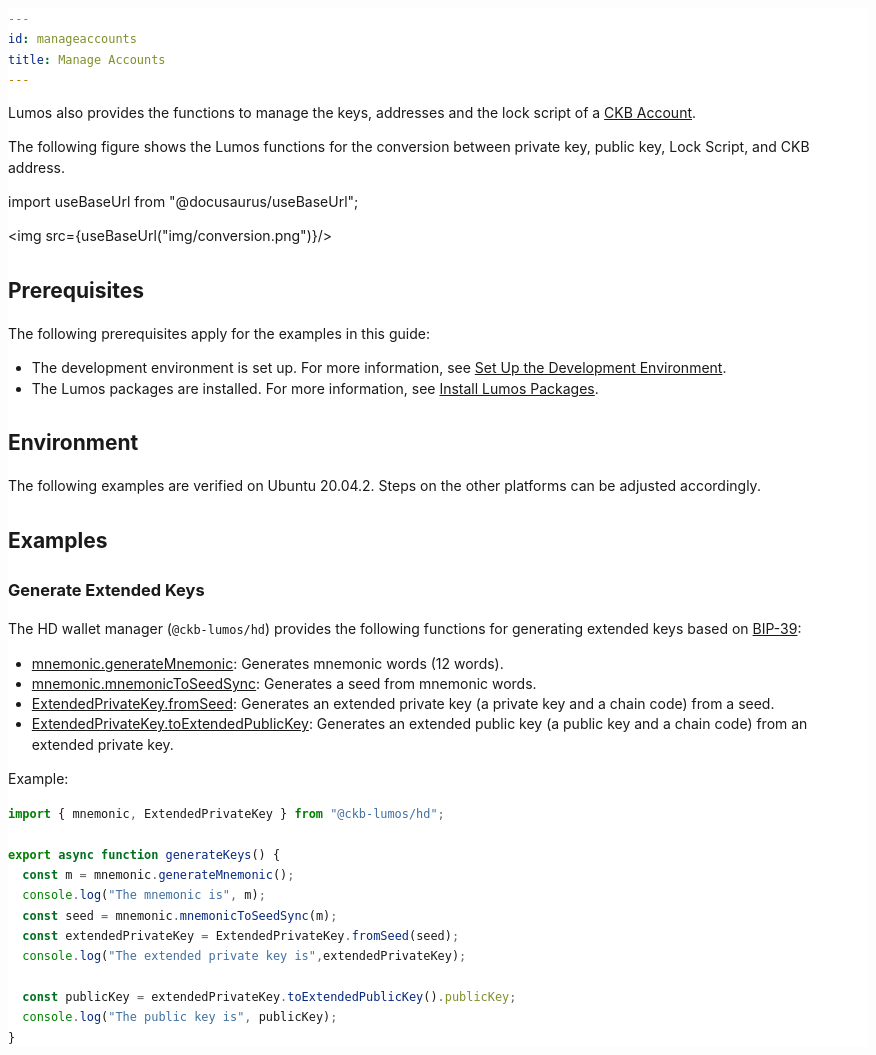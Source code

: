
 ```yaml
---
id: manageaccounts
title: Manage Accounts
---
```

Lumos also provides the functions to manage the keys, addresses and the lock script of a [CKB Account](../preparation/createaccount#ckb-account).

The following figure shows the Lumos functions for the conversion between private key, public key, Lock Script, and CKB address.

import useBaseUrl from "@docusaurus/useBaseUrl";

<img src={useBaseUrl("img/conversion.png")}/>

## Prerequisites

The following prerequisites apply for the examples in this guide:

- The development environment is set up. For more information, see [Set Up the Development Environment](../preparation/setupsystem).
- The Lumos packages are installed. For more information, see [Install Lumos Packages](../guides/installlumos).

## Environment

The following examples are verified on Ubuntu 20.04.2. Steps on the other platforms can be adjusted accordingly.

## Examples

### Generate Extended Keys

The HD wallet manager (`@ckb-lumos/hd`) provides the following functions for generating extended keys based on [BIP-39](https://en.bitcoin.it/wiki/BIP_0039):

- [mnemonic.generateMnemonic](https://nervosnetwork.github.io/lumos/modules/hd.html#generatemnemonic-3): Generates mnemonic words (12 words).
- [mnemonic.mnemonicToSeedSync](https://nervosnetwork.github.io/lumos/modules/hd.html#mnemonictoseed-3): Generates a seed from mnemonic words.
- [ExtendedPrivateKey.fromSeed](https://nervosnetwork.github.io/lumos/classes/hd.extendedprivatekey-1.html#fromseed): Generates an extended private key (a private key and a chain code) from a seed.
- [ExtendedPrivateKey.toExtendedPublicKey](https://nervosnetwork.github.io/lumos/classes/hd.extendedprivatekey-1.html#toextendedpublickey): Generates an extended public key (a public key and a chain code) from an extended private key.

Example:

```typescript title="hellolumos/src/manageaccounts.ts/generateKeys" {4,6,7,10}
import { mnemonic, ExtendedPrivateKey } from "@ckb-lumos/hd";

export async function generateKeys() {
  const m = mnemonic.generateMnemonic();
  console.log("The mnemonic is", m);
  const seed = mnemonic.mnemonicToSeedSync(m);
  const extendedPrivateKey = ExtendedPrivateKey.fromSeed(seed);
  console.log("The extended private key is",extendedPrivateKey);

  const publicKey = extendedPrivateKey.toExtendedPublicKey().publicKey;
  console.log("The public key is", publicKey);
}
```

THE PROBLEM
Reproduce exactly the stretch of the material above that starts at the line with "Lumos also provides" and ends at the line with "### Generate Extended Keys", both included, and nothing else.

ANSWER AREA
Lumos also provides the functions to manage the keys, addresses and the lock script of a [CKB Account](../preparation/createaccount#ckb-account).

The following figure shows the Lumos functions for the conversion between private key, public key, Lock Script, and CKB address.

import useBaseUrl from "@docusaurus/useBaseUrl";

<img src={useBaseUrl("img/conversion.png")}/>

## Prerequisites

The following prerequisites apply for the examples in this guide:

- The development environment is set up. For more information, see [Set Up the Development Environment](../preparation/setupsystem).
- The Lumos packages are installed. For more information, see [Install Lumos Packages](../guides/installlumos).

## Environment

The following examples are verified on Ubuntu 20.04.2. Steps on the other platforms can be adjusted accordingly.

## Examples

### Generate Extended Keys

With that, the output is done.